WHAT YOU WILL DO
Search the data below for the string "seconds" and copy all lines where it shows up.

SOURCE MATERIAL
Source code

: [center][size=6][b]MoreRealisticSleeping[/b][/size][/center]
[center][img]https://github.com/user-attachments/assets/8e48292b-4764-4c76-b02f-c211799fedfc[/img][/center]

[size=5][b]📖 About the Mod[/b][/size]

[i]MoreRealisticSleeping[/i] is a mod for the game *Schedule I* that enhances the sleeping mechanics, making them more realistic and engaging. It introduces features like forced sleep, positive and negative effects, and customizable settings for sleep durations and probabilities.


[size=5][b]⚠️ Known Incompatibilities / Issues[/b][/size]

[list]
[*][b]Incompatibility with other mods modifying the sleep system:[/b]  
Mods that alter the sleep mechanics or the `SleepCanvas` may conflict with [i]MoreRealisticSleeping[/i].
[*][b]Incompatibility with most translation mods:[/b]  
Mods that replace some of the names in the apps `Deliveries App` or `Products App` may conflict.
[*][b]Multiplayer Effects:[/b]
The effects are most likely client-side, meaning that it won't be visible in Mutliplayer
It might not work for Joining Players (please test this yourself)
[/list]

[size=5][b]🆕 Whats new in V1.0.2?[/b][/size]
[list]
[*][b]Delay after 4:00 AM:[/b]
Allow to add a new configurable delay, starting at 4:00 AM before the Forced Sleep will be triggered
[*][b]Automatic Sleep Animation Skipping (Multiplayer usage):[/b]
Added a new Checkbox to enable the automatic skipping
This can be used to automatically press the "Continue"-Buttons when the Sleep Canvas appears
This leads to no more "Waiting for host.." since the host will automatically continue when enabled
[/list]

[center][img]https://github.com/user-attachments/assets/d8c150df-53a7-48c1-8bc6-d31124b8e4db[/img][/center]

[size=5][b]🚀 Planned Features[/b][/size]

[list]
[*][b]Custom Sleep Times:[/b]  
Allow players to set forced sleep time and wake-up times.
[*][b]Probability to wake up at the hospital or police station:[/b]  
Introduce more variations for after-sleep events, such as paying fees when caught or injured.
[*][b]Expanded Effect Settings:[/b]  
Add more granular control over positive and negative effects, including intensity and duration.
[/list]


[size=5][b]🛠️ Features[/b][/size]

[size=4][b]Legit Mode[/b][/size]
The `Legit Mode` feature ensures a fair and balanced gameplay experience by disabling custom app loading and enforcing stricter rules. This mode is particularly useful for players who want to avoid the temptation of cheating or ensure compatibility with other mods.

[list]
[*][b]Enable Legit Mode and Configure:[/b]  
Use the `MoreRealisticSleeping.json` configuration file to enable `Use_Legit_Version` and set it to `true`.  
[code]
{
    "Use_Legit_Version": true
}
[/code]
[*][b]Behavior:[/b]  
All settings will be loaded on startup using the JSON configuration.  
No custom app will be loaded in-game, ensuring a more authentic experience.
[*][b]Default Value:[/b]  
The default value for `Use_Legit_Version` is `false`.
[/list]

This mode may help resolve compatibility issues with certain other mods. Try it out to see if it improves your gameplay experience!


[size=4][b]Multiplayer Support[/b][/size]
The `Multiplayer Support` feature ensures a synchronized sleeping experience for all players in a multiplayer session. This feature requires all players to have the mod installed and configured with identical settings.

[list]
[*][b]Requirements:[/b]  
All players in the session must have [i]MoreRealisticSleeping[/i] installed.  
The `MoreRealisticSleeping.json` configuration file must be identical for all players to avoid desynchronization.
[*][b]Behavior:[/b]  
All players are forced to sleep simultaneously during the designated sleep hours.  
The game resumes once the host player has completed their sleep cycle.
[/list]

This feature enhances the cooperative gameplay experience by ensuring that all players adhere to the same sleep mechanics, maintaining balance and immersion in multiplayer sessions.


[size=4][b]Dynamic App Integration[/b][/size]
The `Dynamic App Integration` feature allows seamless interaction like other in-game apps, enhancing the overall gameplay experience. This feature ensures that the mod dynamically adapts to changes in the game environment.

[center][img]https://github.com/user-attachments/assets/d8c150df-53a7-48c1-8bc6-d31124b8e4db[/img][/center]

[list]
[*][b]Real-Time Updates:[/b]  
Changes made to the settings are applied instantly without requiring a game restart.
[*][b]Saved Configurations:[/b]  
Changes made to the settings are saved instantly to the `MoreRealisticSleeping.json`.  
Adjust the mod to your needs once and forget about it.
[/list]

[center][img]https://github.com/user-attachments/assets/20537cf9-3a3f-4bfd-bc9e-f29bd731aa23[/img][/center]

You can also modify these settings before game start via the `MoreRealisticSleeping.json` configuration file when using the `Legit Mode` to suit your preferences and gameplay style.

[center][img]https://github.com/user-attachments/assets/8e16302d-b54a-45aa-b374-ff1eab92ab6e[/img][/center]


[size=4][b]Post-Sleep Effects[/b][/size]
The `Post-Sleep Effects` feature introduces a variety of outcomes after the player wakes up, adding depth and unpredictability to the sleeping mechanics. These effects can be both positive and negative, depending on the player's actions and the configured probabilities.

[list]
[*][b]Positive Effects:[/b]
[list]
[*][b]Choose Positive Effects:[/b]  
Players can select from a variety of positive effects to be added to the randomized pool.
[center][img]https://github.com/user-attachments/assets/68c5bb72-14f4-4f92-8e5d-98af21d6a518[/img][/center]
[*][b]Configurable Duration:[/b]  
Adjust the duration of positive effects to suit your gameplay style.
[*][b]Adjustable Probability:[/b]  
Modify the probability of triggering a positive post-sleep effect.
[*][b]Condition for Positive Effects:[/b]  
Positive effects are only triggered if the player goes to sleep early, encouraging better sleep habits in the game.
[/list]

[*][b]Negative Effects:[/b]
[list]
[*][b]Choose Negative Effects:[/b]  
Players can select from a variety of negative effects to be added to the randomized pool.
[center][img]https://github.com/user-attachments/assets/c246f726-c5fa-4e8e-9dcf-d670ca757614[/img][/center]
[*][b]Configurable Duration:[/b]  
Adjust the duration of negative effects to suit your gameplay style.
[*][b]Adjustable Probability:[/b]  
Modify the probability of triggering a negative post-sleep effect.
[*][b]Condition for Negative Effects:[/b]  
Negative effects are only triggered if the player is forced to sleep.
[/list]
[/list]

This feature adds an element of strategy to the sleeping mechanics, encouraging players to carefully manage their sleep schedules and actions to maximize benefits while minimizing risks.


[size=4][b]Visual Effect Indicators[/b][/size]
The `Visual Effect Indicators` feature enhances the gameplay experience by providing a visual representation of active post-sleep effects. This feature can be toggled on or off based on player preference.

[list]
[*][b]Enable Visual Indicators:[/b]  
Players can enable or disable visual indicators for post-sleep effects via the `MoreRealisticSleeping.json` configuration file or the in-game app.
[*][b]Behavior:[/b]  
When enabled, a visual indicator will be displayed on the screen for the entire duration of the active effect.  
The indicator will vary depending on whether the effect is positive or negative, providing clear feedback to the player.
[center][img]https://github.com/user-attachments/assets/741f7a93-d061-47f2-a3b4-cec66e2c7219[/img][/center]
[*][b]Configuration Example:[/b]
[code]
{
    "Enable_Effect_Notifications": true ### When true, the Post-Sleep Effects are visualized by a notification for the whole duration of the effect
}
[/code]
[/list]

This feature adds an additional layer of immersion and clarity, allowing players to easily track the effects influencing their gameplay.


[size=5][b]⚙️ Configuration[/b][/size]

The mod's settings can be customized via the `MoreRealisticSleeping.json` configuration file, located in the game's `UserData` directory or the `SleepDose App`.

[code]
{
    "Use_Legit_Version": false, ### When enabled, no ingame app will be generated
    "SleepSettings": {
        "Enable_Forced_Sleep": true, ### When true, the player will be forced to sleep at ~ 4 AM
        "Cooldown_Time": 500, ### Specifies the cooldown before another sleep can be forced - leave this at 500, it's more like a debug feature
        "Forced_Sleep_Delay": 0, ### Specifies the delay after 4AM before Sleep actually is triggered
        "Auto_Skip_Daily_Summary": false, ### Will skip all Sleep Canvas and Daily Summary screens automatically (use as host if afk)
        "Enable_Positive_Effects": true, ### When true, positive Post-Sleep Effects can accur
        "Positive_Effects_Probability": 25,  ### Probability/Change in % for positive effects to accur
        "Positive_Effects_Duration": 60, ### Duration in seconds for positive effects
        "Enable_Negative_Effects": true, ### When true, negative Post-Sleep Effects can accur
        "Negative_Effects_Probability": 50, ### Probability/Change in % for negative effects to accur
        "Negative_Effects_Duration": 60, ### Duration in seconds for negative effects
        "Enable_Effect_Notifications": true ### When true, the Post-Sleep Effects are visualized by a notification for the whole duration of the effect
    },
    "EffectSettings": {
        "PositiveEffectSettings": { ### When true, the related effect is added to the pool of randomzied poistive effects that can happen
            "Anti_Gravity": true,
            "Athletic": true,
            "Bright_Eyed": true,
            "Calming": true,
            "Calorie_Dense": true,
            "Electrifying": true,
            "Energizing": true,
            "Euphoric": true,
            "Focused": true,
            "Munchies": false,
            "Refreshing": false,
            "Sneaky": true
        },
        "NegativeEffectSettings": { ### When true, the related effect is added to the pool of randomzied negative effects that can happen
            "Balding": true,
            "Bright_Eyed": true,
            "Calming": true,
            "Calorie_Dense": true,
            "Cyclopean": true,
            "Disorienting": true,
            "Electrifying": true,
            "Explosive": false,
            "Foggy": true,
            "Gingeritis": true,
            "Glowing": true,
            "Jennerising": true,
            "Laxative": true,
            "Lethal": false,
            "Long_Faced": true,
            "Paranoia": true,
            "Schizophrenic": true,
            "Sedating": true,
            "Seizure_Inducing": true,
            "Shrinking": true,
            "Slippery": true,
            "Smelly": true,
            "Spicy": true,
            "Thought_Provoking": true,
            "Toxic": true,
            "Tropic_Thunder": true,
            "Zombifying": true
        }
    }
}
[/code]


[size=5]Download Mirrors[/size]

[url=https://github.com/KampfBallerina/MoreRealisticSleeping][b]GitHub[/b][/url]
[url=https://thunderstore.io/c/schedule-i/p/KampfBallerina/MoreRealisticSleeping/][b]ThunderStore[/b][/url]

EXPECTED ANSWER
        "Positive_Effects_Duration": 60, ### Duration in seconds for positive effects
        "Negative_Effects_Duration": 60, ### Duration in seconds for negative effects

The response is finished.